We spent several weeks before we moved clearing out superfluities — things we needed in Hendred but wouldn’t here. We also discarded lots of things we should have liked to have kept but which had been ruined by damp and mould, books especially. We pruned the rest of our library (painful!); we rationalised the stock of items kept for garden parties and mass catering; we still seemed to have masses of stuff and were slightly shame-faced that we needed two vans to transport it all. Little by little we are unpacking, but always with one eye on what we can reduce further. The problem is, surrounded as we are by boxes and boxes of stuff, all neatly labelled and ordered, we can’t actually find whatever it is we need at any particular moment. There are times when we can’t even find what has already been unpacked because She Who Unpacked It (let the reader understand) forgot to tell me or Bro Duncan where she had put it.

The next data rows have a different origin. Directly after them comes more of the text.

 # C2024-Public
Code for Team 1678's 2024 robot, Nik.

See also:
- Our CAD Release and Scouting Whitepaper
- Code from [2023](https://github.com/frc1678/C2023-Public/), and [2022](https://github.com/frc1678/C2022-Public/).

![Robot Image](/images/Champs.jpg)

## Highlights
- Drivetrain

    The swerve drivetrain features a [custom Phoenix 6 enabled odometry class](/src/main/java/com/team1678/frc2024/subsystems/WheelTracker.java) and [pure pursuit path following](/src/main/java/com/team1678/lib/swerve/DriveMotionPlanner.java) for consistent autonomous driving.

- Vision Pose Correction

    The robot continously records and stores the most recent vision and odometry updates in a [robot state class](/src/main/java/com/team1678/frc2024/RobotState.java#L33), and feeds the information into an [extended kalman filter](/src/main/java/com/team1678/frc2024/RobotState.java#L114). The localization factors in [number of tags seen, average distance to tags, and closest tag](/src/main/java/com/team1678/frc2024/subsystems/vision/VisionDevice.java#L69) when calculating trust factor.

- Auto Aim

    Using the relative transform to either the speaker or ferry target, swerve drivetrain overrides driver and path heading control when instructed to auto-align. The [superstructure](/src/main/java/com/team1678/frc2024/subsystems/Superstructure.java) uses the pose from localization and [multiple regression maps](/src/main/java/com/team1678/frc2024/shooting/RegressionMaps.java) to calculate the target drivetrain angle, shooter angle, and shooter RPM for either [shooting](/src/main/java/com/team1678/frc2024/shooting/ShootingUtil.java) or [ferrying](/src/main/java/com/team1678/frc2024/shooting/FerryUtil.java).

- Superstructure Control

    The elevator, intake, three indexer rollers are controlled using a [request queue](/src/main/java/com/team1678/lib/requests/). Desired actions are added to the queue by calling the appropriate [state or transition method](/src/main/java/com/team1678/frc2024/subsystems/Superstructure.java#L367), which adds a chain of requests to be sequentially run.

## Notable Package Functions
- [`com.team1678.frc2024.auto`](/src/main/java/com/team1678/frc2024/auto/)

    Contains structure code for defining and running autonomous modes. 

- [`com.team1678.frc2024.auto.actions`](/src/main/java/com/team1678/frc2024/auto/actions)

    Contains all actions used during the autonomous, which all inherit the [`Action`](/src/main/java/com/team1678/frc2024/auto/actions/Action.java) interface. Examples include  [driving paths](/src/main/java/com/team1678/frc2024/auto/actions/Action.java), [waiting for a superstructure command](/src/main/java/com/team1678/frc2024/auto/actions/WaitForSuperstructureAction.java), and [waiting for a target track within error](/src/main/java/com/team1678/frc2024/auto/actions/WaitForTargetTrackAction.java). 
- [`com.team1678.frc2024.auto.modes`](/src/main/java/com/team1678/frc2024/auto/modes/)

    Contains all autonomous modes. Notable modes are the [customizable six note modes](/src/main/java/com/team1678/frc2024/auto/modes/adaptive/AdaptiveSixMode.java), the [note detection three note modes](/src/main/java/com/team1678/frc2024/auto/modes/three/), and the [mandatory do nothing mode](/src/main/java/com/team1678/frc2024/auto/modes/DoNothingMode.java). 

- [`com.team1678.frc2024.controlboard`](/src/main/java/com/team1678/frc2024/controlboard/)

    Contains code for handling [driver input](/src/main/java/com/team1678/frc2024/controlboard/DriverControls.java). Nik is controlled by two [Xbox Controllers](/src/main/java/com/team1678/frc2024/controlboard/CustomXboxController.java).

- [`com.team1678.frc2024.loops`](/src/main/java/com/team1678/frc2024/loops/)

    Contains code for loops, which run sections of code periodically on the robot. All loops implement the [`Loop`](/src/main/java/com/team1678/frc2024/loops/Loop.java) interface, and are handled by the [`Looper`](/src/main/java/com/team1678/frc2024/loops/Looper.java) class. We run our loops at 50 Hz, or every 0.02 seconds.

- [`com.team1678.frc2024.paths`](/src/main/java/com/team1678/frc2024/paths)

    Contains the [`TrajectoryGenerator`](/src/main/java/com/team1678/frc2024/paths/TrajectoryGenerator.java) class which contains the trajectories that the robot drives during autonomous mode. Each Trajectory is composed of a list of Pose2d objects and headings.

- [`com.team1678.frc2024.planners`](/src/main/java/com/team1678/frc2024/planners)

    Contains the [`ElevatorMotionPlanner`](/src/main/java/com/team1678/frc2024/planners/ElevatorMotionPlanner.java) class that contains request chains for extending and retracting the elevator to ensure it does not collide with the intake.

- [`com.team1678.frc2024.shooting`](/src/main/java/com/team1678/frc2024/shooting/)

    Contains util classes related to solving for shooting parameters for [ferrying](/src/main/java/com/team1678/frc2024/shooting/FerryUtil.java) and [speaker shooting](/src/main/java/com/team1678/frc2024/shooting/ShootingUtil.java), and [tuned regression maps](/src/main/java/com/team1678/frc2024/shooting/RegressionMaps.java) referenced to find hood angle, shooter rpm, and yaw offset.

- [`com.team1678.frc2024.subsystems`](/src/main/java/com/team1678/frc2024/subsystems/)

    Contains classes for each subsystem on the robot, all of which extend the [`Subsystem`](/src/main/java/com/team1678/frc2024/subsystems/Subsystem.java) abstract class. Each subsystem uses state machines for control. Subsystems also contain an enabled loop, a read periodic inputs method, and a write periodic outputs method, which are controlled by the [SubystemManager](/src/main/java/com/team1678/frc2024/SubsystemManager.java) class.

So, we are experiencing famine in the midst of plenty. There is one good thing to be said for it, however. It has reminded us powerfully how little anyone really needs. Much of what we have — chapel and library apart — is for comfort or convenience. We have always had the rule that anything not used in twelve months should be given away or otherwise disposed of, but, of course, we become lazy or forgetful. Somehow, I suspect the local recycling centre will be seeing more of us in the coming months.